### WHAT TO DO
Among the entries below, find the lines that hold the word "tabular" and report them.

### SUPPLIED RECORDS
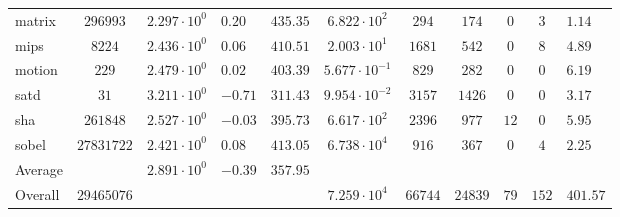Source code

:\begin{tabular}{|l|c|HHc|c|c|c|c|cH|}
matrix        & $ 296993   $ & $ 2.297 \cdot 10^{0} $ & $ 0.20  $ & $ 435.35 $ & $ 6.822 \cdot 10^{2}  $ & $ 294   $ & $ 174   $ & $ 0   $ & $ 3   $ & $ 1.14    $ \\
mips          & $ 8224     $ & $ 2.436 \cdot 10^{0} $ & $ 0.06  $ & $ 410.51 $ & $ 2.003 \cdot 10^{1}  $ & $ 1681  $ & $ 542   $ & $ 0   $ & $ 8   $ & $ 4.89    $ \\
motion        & $ 229      $ & $ 2.479 \cdot 10^{0} $ & $ 0.02  $ & $ 403.39 $ & $ 5.677 \cdot 10^{-1} $ & $ 829   $ & $ 282   $ & $ 0   $ & $ 0   $ & $ 6.19    $ \\
satd          & $ 31       $ & $ 3.211 \cdot 10^{0} $ & $ -0.71 $ & $ 311.43 $ & $ 9.954 \cdot 10^{-2} $ & $ 3157  $ & $ 1426  $ & $ 0   $ & $ 0   $ & $ 3.17    $ \\
sha           & $ 261848   $ & $ 2.527 \cdot 10^{0} $ & $ -0.03 $ & $ 395.73 $ & $ 6.617 \cdot 10^{2}  $ & $ 2396  $ & $ 977   $ & $ 12  $ & $ 0   $ & $ 5.95    $ \\
sobel         & $ 27831722 $ & $ 2.421 \cdot 10^{0} $ & $ 0.08  $ & $ 413.05 $ & $ 6.738 \cdot 10^{4}  $ & $ 916   $ & $ 367   $ & $ 0   $ & $ 4   $ & $ 2.25    $ \\
\hline
Average       & $          $ & $ 2.891 \cdot 10^{0} $ & $ -0.39 $ & $ 357.95 $ & $                     $ & $       $ & $       $ & $     $ & $     $ & $         $ \\
\hline
Overall       & $ 29465076 $ & $                    $ & $       $ & $        $ & $ 7.259 \cdot 10^{4}  $ & $ 66744 $ & $ 24839 $ & $ 79  $ & $ 152 $ & $ 401.57  $ \\
\hline
\end{tabular}
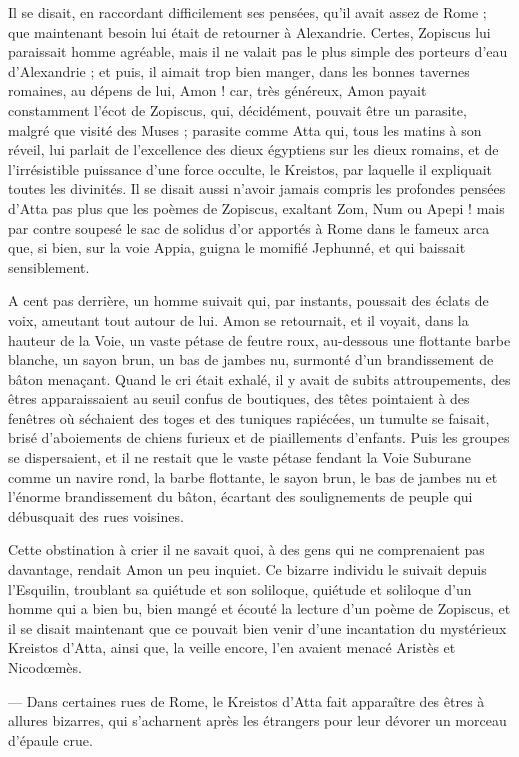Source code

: \documentclass[a4paper, 11pt, oneside, polutonikogreek, french]{article}
\begin{document}
Il se disait, en raccordant difficilement ses pensées, qu'il avait assez de Rome ; que maintenant besoin lui était de retourner à Alexandrie. Certes, Zopiscus lui paraissait homme agréable, mais il ne valait pas le plus simple des porteurs d'eau d'Alexandrie ; et puis, il aimait trop bien manger, dans les bonnes tavernes romaines, au dépens de lui, Amon ! car, très généreux, Amon payait constamment l'écot de Zopiscus, qui, décidément, pouvait être un parasite, malgré que visité des Muses ; parasite comme Atta qui, tous les matins à son réveil, lui parlait de l'excellence des dieux égyptiens sur les dieux romains, et de l'irrésistible puissance d'une force occulte, le Kreistos, par laquelle il expliquait toutes les divinités. Il se disait aussi n'avoir jamais compris les profondes pensées d'Atta pas plus que les poèmes de Zopiscus, exaltant Zom, Num ou Apepi ! mais par contre soupesé le sac de solidus d'or apportés à Rome dans le fameux arca que, si bien, sur la voie Appia, guigna le momifié Jephunné, et qui baissait sensiblement.

A cent pas derrière, un homme suivait qui, par instants, poussait des éclats de voix, ameutant tout autour de lui. Amon se retournait, et il voyait, dans la hauteur de la Voie, un vaste pétase de feutre roux, au-dessous une flottante barbe blanche, un sayon brun, un bas de jambes nu, surmonté d'un brandissement de bâton menaçant. Quand le cri était exhalé, il y avait de subits attroupements, des êtres apparaissaient au seuil confus de boutiques, des têtes pointaient à des fenêtres où séchaient des toges et des tuniques rapiécées, un tumulte se faisait, brisé d'aboiements de chiens furieux et de piaillements d'enfants. Puis les groupes se dispersaient, et il ne restait que le vaste pétase fendant la Voie Suburane comme un navire rond, la barbe flottante, le sayon brun, le bas de jambes nu et l'énorme brandissement du bâton, écartant des soulignements de peuple qui débusquait des rues voisines.

Cette obstination à crier il ne savait quoi, à des gens qui ne comprenaient pas davantage, rendait Amon un peu inquiet. Ce bizarre individu le suivait depuis l'Esquilin, troublant sa quiétude et son soliloque, quiétude et soliloque d'un homme qui a bien bu, bien mangé et écouté la lecture d'un poème de Zopiscus, et il se disait maintenant que ce pouvait bien venir d'une incantation du mystérieux Kreistos d'Atta, ainsi que, la veille encore, l'en avaient menacé Aristès et Nicodœmès.

--- Dans certaines rues de Rome, le Kreistos d'Atta fait apparaître des êtres à allures bizarres, qui s'acharnent après les étrangers pour leur dévorer un morceau d'épaule crue.
\end{document}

### RESPONSE
:\begin{tabular}{|l|c|HHc|c|c|c|c|cH|}
\end{tabular}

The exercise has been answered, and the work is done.